[PROBLEM STATEMENT]
Every line below that has the string "useList" needs to be copied.

Stored data:
__________________________________________________

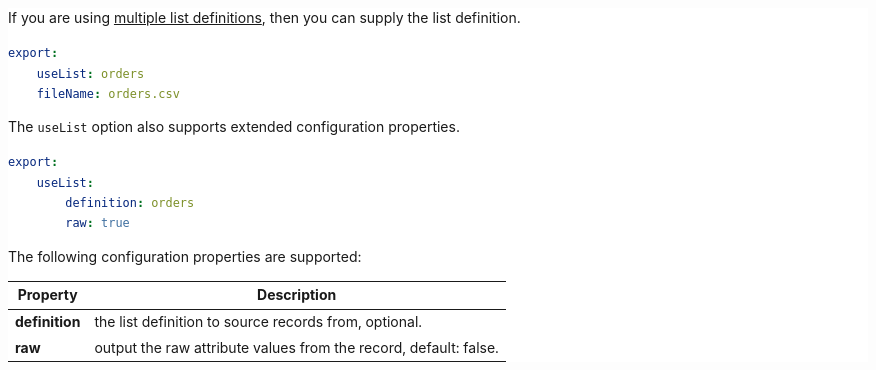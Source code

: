 
If you are using [multiple list definitions](../lists/list-controller.md), then you can supply the list definition.

```yaml
export:
    useList: orders
    fileName: orders.csv
```

The `useList` option also supports extended configuration properties.

```yaml
export:
    useList:
        definition: orders
        raw: true
```

The following configuration properties are supported:

Property | Description
------------- | -------------
**definition** | the list definition to source records from, optional.
**raw** | output the raw attribute values from the record, default: false.
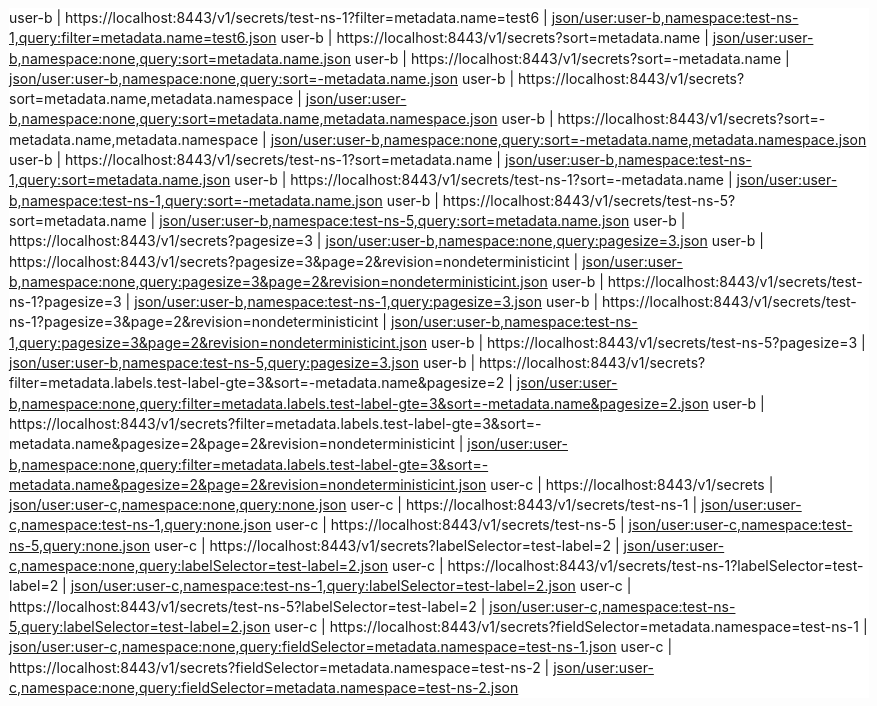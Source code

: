 user-b | https://localhost:8443/v1/secrets/test-ns-1?filter=metadata.name=test6 | [json/user:user-b,namespace:test-ns-1,query:filter=metadata.name=test6.json](json/user:user-b,namespace:test-ns-1,query:filter=metadata.name=test6.json)
user-b | https://localhost:8443/v1/secrets?sort=metadata.name | [json/user:user-b,namespace:none,query:sort=metadata.name.json](json/user:user-b,namespace:none,query:sort=metadata.name.json)
user-b | https://localhost:8443/v1/secrets?sort=-metadata.name | [json/user:user-b,namespace:none,query:sort=-metadata.name.json](json/user:user-b,namespace:none,query:sort=-metadata.name.json)
user-b | https://localhost:8443/v1/secrets?sort=metadata.name,metadata.namespace | [json/user:user-b,namespace:none,query:sort=metadata.name,metadata.namespace.json](json/user:user-b,namespace:none,query:sort=metadata.name,metadata.namespace.json)
user-b | https://localhost:8443/v1/secrets?sort=-metadata.name,metadata.namespace | [json/user:user-b,namespace:none,query:sort=-metadata.name,metadata.namespace.json](json/user:user-b,namespace:none,query:sort=-metadata.name,metadata.namespace.json)
user-b | https://localhost:8443/v1/secrets/test-ns-1?sort=metadata.name | [json/user:user-b,namespace:test-ns-1,query:sort=metadata.name.json](json/user:user-b,namespace:test-ns-1,query:sort=metadata.name.json)
user-b | https://localhost:8443/v1/secrets/test-ns-1?sort=-metadata.name | [json/user:user-b,namespace:test-ns-1,query:sort=-metadata.name.json](json/user:user-b,namespace:test-ns-1,query:sort=-metadata.name.json)
user-b | https://localhost:8443/v1/secrets/test-ns-5?sort=metadata.name | [json/user:user-b,namespace:test-ns-5,query:sort=metadata.name.json](json/user:user-b,namespace:test-ns-5,query:sort=metadata.name.json)
user-b | https://localhost:8443/v1/secrets?pagesize=3 | [json/user:user-b,namespace:none,query:pagesize=3.json](json/user:user-b,namespace:none,query:pagesize=3.json)
user-b | https://localhost:8443/v1/secrets?pagesize=3&page=2&revision=nondeterministicint | [json/user:user-b,namespace:none,query:pagesize=3&page=2&revision=nondeterministicint.json](json/user:user-b,namespace:none,query:pagesize=3&page=2&revision=nondeterministicint.json)
user-b | https://localhost:8443/v1/secrets/test-ns-1?pagesize=3 | [json/user:user-b,namespace:test-ns-1,query:pagesize=3.json](json/user:user-b,namespace:test-ns-1,query:pagesize=3.json)
user-b | https://localhost:8443/v1/secrets/test-ns-1?pagesize=3&page=2&revision=nondeterministicint | [json/user:user-b,namespace:test-ns-1,query:pagesize=3&page=2&revision=nondeterministicint.json](json/user:user-b,namespace:test-ns-1,query:pagesize=3&page=2&revision=nondeterministicint.json)
user-b | https://localhost:8443/v1/secrets/test-ns-5?pagesize=3 | [json/user:user-b,namespace:test-ns-5,query:pagesize=3.json](json/user:user-b,namespace:test-ns-5,query:pagesize=3.json)
user-b | https://localhost:8443/v1/secrets?filter=metadata.labels.test-label-gte=3&sort=-metadata.name&pagesize=2 | [json/user:user-b,namespace:none,query:filter=metadata.labels.test-label-gte=3&sort=-metadata.name&pagesize=2.json](json/user:user-b,namespace:none,query:filter=metadata.labels.test-label-gte=3&sort=-metadata.name&pagesize=2.json)
user-b | https://localhost:8443/v1/secrets?filter=metadata.labels.test-label-gte=3&sort=-metadata.name&pagesize=2&page=2&revision=nondeterministicint | [json/user:user-b,namespace:none,query:filter=metadata.labels.test-label-gte=3&sort=-metadata.name&pagesize=2&page=2&revision=nondeterministicint.json](json/user:user-b,namespace:none,query:filter=metadata.labels.test-label-gte=3&sort=-metadata.name&pagesize=2&page=2&revision=nondeterministicint.json)
user-c | https://localhost:8443/v1/secrets | [json/user:user-c,namespace:none,query:none.json](json/user:user-c,namespace:none,query:none.json)
user-c | https://localhost:8443/v1/secrets/test-ns-1 | [json/user:user-c,namespace:test-ns-1,query:none.json](json/user:user-c,namespace:test-ns-1,query:none.json)
user-c | https://localhost:8443/v1/secrets/test-ns-5 | [json/user:user-c,namespace:test-ns-5,query:none.json](json/user:user-c,namespace:test-ns-5,query:none.json)
user-c | https://localhost:8443/v1/secrets?labelSelector=test-label=2 | [json/user:user-c,namespace:none,query:labelSelector=test-label=2.json](json/user:user-c,namespace:none,query:labelSelector=test-label=2.json)
user-c | https://localhost:8443/v1/secrets/test-ns-1?labelSelector=test-label=2 | [json/user:user-c,namespace:test-ns-1,query:labelSelector=test-label=2.json](json/user:user-c,namespace:test-ns-1,query:labelSelector=test-label=2.json)
user-c | https://localhost:8443/v1/secrets/test-ns-5?labelSelector=test-label=2 | [json/user:user-c,namespace:test-ns-5,query:labelSelector=test-label=2.json](json/user:user-c,namespace:test-ns-5,query:labelSelector=test-label=2.json)
user-c | https://localhost:8443/v1/secrets?fieldSelector=metadata.namespace=test-ns-1 | [json/user:user-c,namespace:none,query:fieldSelector=metadata.namespace=test-ns-1.json](json/user:user-c,namespace:none,query:fieldSelector=metadata.namespace=test-ns-1.json)
user-c | https://localhost:8443/v1/secrets?fieldSelector=metadata.namespace=test-ns-2 | [json/user:user-c,namespace:none,query:fieldSelector=metadata.namespace=test-ns-2.json](json/user:user-c,namespace:none,query:fieldSelector=metadata.namespace=test-ns-2.json)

__________________________________________________

[TASK OUTPUT]
    useList: orders
The `useList` option also supports extended configuration properties.
    useList:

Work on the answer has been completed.